- What this task involves: Search the data for the string "missing" and copy each line in which it appears.

- Data section:
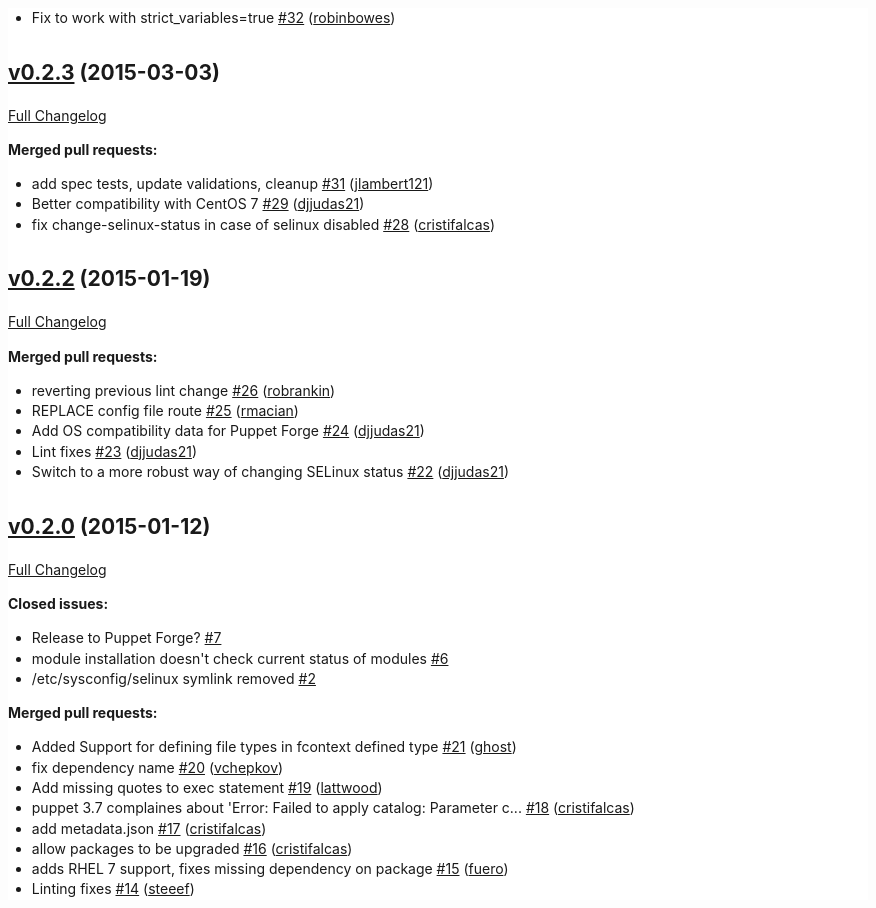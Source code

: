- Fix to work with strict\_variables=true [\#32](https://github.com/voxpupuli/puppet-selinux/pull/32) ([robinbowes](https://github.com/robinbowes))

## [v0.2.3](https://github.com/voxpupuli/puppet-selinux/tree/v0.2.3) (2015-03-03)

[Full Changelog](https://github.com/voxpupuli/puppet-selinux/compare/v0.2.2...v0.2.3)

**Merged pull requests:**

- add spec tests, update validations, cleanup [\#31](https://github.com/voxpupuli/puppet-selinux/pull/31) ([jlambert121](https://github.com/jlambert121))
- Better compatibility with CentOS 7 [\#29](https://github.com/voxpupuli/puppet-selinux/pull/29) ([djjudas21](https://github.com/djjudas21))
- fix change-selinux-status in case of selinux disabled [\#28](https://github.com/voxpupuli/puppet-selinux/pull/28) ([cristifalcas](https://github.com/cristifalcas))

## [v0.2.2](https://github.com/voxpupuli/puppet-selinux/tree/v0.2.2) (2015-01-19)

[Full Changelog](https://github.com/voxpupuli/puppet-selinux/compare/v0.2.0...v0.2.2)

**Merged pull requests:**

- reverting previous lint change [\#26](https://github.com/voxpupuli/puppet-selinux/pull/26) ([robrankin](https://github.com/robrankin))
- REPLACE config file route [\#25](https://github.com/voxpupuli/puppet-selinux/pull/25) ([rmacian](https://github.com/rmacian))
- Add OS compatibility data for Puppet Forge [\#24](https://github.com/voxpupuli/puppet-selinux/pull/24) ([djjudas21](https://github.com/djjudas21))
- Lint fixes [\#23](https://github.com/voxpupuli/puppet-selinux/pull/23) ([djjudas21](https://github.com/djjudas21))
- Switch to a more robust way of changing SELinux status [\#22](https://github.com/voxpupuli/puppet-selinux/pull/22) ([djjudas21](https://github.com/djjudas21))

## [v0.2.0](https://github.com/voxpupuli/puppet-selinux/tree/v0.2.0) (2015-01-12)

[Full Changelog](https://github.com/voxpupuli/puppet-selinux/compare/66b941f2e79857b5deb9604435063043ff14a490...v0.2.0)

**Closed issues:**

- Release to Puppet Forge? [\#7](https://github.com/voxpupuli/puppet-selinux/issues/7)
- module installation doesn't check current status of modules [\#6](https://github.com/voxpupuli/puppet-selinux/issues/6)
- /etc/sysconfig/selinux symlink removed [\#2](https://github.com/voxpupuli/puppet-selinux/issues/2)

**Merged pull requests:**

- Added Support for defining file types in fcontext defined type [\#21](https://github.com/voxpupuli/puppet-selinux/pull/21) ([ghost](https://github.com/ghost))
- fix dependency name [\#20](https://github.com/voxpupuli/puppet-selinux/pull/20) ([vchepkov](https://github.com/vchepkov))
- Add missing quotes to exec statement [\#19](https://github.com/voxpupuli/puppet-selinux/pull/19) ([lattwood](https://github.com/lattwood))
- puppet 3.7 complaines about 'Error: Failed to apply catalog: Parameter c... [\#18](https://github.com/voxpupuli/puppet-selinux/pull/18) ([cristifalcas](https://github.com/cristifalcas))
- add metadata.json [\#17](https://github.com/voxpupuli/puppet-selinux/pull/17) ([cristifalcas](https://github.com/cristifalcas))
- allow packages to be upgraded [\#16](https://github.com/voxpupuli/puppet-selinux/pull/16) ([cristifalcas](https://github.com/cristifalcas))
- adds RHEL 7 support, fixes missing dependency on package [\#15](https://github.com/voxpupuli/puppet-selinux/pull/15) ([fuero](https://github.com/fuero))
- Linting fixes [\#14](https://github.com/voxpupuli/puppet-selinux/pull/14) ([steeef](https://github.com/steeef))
==
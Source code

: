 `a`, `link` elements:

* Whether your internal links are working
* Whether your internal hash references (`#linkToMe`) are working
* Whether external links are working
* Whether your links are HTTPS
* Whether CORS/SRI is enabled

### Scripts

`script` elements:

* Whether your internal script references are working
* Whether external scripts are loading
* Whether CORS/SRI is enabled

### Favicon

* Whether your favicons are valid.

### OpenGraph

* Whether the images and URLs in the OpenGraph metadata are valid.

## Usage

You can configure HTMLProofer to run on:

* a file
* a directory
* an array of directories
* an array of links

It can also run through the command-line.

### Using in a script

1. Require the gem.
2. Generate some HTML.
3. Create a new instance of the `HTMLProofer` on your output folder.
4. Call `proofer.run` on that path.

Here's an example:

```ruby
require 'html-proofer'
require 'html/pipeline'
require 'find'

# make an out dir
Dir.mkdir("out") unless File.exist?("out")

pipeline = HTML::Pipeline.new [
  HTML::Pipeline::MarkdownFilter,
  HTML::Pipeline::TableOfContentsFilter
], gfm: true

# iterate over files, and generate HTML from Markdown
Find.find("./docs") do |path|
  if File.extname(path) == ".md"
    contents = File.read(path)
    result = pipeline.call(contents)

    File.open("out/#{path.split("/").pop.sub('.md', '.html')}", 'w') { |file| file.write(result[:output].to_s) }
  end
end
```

- Written solution:
- Add missing quotes to exec statement [\#19](https://github.com/voxpupuli/puppet-selinux/pull/19) ([lattwood](https://github.com/lattwood))
- adds RHEL 7 support, fixes missing dependency on package [\#15](https://github.com/voxpupuli/puppet-selinux/pull/15) ([fuero](https://github.com/fuero))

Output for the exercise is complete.